• Assignment
For the records below, print the lines from the line with "War on ‘Beauty’_" through the line with "II, Milan, 1877_" exactly as written; include both end lines and exclude the rest.

• Working data
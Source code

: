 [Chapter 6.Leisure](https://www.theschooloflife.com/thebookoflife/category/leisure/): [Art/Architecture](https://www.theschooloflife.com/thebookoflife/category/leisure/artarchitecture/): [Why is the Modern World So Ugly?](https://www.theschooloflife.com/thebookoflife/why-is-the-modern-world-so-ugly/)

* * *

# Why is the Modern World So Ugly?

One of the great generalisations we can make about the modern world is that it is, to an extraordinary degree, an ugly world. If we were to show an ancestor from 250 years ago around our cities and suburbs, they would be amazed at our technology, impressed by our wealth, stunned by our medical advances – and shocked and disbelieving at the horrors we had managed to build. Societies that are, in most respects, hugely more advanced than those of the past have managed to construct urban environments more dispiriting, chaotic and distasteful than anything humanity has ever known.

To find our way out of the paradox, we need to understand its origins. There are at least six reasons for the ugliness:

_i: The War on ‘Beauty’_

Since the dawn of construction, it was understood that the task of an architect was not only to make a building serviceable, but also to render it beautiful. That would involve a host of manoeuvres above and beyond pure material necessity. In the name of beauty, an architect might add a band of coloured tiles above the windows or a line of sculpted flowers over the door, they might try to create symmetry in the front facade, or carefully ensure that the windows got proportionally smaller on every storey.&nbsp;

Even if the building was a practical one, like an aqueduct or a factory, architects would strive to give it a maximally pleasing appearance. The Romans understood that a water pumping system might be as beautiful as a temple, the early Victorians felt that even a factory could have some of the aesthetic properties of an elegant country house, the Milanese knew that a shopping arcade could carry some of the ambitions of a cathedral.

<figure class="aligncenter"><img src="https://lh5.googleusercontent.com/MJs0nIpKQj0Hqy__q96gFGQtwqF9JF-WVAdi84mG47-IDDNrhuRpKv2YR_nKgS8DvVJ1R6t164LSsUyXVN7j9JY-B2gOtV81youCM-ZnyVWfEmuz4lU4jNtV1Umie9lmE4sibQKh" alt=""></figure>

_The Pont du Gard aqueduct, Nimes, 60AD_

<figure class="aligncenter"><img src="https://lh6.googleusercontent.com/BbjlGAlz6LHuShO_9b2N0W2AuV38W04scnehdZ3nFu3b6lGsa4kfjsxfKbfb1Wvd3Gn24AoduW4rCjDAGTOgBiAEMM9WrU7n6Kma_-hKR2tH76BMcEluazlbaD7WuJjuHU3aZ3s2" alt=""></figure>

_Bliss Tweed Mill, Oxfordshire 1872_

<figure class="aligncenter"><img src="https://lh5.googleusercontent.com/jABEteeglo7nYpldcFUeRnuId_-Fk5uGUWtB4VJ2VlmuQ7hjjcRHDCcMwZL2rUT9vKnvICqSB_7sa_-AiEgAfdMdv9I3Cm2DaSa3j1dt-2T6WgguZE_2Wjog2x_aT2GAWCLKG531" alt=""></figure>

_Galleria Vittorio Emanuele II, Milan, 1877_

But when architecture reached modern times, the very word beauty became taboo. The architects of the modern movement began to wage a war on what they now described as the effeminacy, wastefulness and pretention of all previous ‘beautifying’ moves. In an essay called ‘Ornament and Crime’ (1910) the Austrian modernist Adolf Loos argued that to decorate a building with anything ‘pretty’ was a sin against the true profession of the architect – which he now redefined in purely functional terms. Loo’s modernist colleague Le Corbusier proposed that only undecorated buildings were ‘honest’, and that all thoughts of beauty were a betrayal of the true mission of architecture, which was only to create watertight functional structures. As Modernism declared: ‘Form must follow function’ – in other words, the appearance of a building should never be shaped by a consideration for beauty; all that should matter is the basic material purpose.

• Task answer
_i: The War on ‘Beauty’_

Since the dawn of construction, it was understood that the task of an architect was not only to make a building serviceable, but also to render it beautiful. That would involve a host of manoeuvres above and beyond pure material necessity. In the name of beauty, an architect might add a band of coloured tiles above the windows or a line of sculpted flowers over the door, they might try to create symmetry in the front facade, or carefully ensure that the windows got proportionally smaller on every storey.&nbsp;

Even if the building was a practical one, like an aqueduct or a factory, architects would strive to give it a maximally pleasing appearance. The Romans understood that a water pumping system might be as beautiful as a temple, the early Victorians felt that even a factory could have some of the aesthetic properties of an elegant country house, the Milanese knew that a shopping arcade could carry some of the ambitions of a cathedral.

<figure class="aligncenter"><img src="https://lh5.googleusercontent.com/MJs0nIpKQj0Hqy__q96gFGQtwqF9JF-WVAdi84mG47-IDDNrhuRpKv2YR_nKgS8DvVJ1R6t164LSsUyXVN7j9JY-B2gOtV81youCM-ZnyVWfEmuz4lU4jNtV1Umie9lmE4sibQKh" alt=""></figure>

_The Pont du Gard aqueduct, Nimes, 60AD_

<figure class="aligncenter"><img src="https://lh6.googleusercontent.com/BbjlGAlz6LHuShO_9b2N0W2AuV38W04scnehdZ3nFu3b6lGsa4kfjsxfKbfb1Wvd3Gn24AoduW4rCjDAGTOgBiAEMM9WrU7n6Kma_-hKR2tH76BMcEluazlbaD7WuJjuHU3aZ3s2" alt=""></figure>

_Bliss Tweed Mill, Oxfordshire 1872_

<figure class="aligncenter"><img src="https://lh5.googleusercontent.com/jABEteeglo7nYpldcFUeRnuId_-Fk5uGUWtB4VJ2VlmuQ7hjjcRHDCcMwZL2rUT9vKnvICqSB_7sa_-AiEgAfdMdv9I3Cm2DaSa3j1dt-2T6WgguZE_2Wjog2x_aT2GAWCLKG531" alt=""></figure>

_Galleria Vittorio Emanuele II, Milan, 1877_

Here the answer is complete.